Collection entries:
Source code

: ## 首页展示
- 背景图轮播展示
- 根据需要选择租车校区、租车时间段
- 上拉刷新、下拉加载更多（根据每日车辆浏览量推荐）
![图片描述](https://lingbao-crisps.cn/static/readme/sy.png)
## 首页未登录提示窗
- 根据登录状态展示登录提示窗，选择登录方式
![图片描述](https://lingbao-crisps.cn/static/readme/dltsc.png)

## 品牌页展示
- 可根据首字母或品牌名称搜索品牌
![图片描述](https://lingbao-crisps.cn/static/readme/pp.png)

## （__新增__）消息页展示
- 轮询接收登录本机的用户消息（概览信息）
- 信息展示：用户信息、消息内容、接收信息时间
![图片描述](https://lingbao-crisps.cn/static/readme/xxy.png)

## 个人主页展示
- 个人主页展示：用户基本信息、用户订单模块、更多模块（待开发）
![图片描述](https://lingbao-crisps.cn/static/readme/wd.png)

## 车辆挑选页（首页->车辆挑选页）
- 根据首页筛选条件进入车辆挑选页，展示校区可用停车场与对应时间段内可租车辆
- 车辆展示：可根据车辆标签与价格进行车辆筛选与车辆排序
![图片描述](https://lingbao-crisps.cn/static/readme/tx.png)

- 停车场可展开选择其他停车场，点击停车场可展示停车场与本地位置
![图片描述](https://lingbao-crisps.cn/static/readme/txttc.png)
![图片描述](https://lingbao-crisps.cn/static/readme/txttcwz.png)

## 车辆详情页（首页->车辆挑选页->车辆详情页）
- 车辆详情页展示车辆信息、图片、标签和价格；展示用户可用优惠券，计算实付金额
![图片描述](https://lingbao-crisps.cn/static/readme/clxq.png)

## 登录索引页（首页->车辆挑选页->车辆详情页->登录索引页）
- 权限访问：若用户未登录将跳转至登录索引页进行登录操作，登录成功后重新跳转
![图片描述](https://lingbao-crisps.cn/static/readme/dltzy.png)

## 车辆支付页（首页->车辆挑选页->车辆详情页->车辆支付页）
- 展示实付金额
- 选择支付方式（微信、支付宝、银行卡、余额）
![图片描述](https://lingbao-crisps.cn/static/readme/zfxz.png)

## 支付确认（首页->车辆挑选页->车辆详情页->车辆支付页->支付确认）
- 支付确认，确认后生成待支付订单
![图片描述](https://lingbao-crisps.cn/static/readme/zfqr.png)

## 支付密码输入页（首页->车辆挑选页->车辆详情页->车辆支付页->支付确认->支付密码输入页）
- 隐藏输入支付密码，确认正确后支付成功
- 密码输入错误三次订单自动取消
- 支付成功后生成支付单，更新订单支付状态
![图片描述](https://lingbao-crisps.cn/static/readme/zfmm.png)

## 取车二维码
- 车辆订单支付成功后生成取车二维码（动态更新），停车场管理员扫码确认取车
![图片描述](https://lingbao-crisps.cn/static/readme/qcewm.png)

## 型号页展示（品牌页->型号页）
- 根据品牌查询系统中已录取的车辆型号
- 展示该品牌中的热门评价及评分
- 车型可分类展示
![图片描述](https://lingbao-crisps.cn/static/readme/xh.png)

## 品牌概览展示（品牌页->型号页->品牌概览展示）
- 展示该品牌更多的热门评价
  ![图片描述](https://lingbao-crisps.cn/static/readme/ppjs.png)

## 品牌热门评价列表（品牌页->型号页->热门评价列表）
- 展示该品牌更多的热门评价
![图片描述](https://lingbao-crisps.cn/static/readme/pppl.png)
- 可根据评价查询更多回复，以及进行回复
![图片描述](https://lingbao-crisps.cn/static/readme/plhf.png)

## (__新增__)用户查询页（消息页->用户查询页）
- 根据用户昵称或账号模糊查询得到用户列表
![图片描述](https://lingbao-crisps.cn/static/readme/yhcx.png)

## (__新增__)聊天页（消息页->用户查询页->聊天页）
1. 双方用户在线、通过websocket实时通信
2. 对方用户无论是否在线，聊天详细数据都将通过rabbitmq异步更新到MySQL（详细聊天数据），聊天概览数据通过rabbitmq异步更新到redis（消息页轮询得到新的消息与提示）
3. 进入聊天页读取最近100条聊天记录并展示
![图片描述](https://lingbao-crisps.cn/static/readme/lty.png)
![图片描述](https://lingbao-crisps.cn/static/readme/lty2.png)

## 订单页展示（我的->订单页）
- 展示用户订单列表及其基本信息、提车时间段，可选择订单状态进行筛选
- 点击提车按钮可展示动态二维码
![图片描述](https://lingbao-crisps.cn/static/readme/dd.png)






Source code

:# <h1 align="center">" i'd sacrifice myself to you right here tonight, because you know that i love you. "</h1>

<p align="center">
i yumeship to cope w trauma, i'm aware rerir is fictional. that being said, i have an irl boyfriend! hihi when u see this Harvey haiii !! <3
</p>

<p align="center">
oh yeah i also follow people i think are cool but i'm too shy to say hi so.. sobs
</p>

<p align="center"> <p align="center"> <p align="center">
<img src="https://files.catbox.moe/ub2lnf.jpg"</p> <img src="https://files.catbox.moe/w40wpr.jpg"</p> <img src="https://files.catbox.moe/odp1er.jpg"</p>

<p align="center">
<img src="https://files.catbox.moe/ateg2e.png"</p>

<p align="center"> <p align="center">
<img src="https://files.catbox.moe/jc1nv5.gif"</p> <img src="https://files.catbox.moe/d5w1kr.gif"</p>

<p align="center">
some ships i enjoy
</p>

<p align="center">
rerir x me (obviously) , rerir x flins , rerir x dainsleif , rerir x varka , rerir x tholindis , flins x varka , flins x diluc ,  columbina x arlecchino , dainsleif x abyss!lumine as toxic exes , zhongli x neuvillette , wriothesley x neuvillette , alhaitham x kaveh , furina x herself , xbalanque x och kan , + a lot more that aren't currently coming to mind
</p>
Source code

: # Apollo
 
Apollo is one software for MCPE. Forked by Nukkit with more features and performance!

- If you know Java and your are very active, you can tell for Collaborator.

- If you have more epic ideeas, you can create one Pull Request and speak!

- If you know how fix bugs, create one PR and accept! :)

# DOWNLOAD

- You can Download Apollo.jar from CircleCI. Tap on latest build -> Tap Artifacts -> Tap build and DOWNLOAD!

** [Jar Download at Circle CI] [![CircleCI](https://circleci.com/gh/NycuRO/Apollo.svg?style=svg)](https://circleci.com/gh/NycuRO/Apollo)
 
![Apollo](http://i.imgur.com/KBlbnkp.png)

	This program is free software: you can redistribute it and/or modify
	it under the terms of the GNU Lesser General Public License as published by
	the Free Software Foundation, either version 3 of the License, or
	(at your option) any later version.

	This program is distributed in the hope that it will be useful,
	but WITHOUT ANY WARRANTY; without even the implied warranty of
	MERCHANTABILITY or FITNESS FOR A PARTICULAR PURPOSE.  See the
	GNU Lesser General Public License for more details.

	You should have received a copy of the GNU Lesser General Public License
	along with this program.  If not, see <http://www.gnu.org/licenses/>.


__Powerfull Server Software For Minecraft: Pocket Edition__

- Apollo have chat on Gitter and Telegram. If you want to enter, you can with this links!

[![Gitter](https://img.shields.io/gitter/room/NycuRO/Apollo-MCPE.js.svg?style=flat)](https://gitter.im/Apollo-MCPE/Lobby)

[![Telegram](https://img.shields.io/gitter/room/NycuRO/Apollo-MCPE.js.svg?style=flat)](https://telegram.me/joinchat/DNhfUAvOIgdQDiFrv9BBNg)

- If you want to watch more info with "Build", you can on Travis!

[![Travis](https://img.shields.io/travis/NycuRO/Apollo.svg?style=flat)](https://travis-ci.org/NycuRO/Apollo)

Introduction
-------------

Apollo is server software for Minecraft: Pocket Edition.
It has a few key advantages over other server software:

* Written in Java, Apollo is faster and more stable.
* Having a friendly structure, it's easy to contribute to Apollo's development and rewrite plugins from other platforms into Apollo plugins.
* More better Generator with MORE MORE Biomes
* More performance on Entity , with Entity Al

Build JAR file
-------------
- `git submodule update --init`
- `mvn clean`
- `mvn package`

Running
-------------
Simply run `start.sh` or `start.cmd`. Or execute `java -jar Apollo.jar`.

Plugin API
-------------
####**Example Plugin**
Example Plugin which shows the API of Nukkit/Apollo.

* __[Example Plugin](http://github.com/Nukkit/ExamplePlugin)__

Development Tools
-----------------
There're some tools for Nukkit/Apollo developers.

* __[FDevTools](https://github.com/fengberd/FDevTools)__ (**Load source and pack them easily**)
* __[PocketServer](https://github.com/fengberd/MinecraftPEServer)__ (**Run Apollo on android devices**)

## REQUIRED ACTION
Reproduce verbatim the lines above, from the line with "You should have" through the line with "pack them easily**)".

## RESPONSE TO THIS TASK
	You should have received a copy of the GNU Lesser General Public License
	along with this program.  If not, see <http://www.gnu.org/licenses/>.


__Powerfull Server Software For Minecraft: Pocket Edition__

- Apollo have chat on Gitter and Telegram. If you want to enter, you can with this links!

[![Gitter](https://img.shields.io/gitter/room/NycuRO/Apollo-MCPE.js.svg?style=flat)](https://gitter.im/Apollo-MCPE/Lobby)

[![Telegram](https://img.shields.io/gitter/room/NycuRO/Apollo-MCPE.js.svg?style=flat)](https://telegram.me/joinchat/DNhfUAvOIgdQDiFrv9BBNg)

- If you want to watch more info with "Build", you can on Travis!

[![Travis](https://img.shields.io/travis/NycuRO/Apollo.svg?style=flat)](https://travis-ci.org/NycuRO/Apollo)

Introduction
-------------

Apollo is server software for Minecraft: Pocket Edition.
It has a few key advantages over other server software:

* Written in Java, Apollo is faster and more stable.
* Having a friendly structure, it's easy to contribute to Apollo's development and rewrite plugins from other platforms into Apollo plugins.
* More better Generator with MORE MORE Biomes
* More performance on Entity , with Entity Al

Build JAR file
-------------
- `git submodule update --init`
- `mvn clean`
- `mvn package`

Running
-------------
Simply run `start.sh` or `start.cmd`. Or execute `java -jar Apollo.jar`.

Plugin API
-------------
####**Example Plugin**
Example Plugin which shows the API of Nukkit/Apollo.

* __[Example Plugin](http://github.com/Nukkit/ExamplePlugin)__

Development Tools
-----------------
There're some tools for Nukkit/Apollo developers.

* __[FDevTools](https://github.com/fengberd/FDevTools)__ (**Load source and pack them easily**)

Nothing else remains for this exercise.